- _EXERCISE MATERIALS_

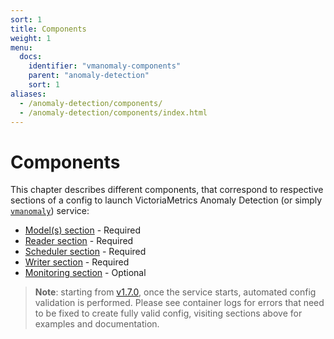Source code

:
 ```yaml
---
sort: 1
title: Components
weight: 1
menu:
  docs:
    identifier: "vmanomaly-components"
    parent: "anomaly-detection"
    sort: 1
aliases:
  - /anomaly-detection/components/
  - /anomaly-detection/components/index.html
---
```


# Components

This chapter describes different components, that correspond to respective sections of a config to launch VictoriaMetrics Anomaly Detection (or simply [`vmanomaly`](/vmanomaly.html)) service:

- [Model(s) section](models.html) - Required
- [Reader section](reader.html) - Required
- [Scheduler section](scheduler.html) - Required
- [Writer section](writer.html) - Required
- [Monitoring section](monitoring.html) -  Optional


> **Note**: starting from [v1.7.0](../CHANGELOG.md#v172), once the service starts, automated config validation is performed. Please see container logs for errors that need to be fixed to create fully valid config, visiting sections above for examples and documentation.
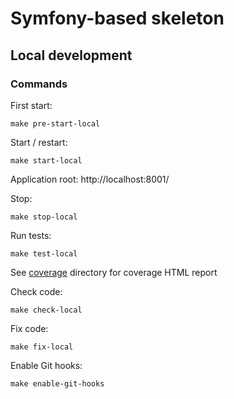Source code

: # Symfony-based skeleton

## Local development

### Commands

First start:
```shell
make pre-start-local
```

Start / restart:
```shell
make start-local
```
Application root: http://localhost:8001/

Stop:
```shell
make stop-local
```

Run tests:
```shell
make test-local
```
See [coverage](coverage/index.html) directory for coverage HTML report

Check code:
```shell
make check-local
```

Fix code:
```shell
make fix-local
```

Enable Git hooks:
```shell
make enable-git-hooks
```
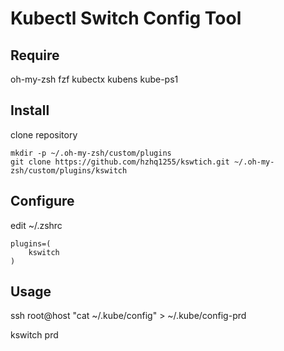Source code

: # Kubectl Switch Config Tool


## Require
oh-my-zsh
fzf kubectx kubens kube-ps1

## Install



clone repository
```shell
mkdir -p ~/.oh-my-zsh/custom/plugins
git clone https://github.com/hzhq1255/kswtich.git ~/.oh-my-zsh/custom/plugins/kswitch 
```

## Configure

edit ~/.zshrc
```text
plugins=(
    kswitch
)

```


## Usage


ssh root@host "cat ~/.kube/config" > ~/.kube/config-prd


kswitch prd
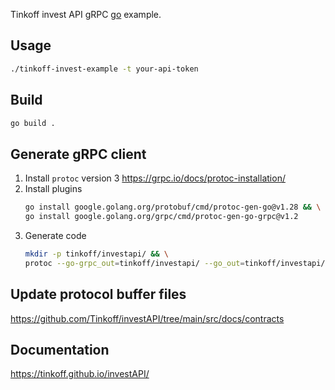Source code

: Tinkoff invest API gRPC [go](https://go.dev) example.

## Usage
```sh
./tinkoff-invest-example -t your-api-token
```

## Build
```sh
go build .
```

## Generate gRPC client
1. Install `protoc` version 3 https://grpc.io/docs/protoc-installation/
1. Install plugins
    ```sh
    go install google.golang.org/protobuf/cmd/protoc-gen-go@v1.28 && \
    go install google.golang.org/grpc/cmd/protoc-gen-go-grpc@v1.2
    ```
1. Generate code
    ```sh
    mkdir -p tinkoff/investapi/ && \
    protoc --go-grpc_out=tinkoff/investapi/ --go_out=tinkoff/investapi/ --proto_path=protos/ protos/*.proto
    ```

## Update protocol buffer files
https://github.com/Tinkoff/investAPI/tree/main/src/docs/contracts

## Documentation
https://tinkoff.github.io/investAPI/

- _ABOUT THIS EXERCISE_
Report the lines above that have the word "google" in them.

- _RESPONSE_
    go install google.golang.org/protobuf/cmd/protoc-gen-go@v1.28 && \
    go install google.golang.org/grpc/cmd/protoc-gen-go-grpc@v1.2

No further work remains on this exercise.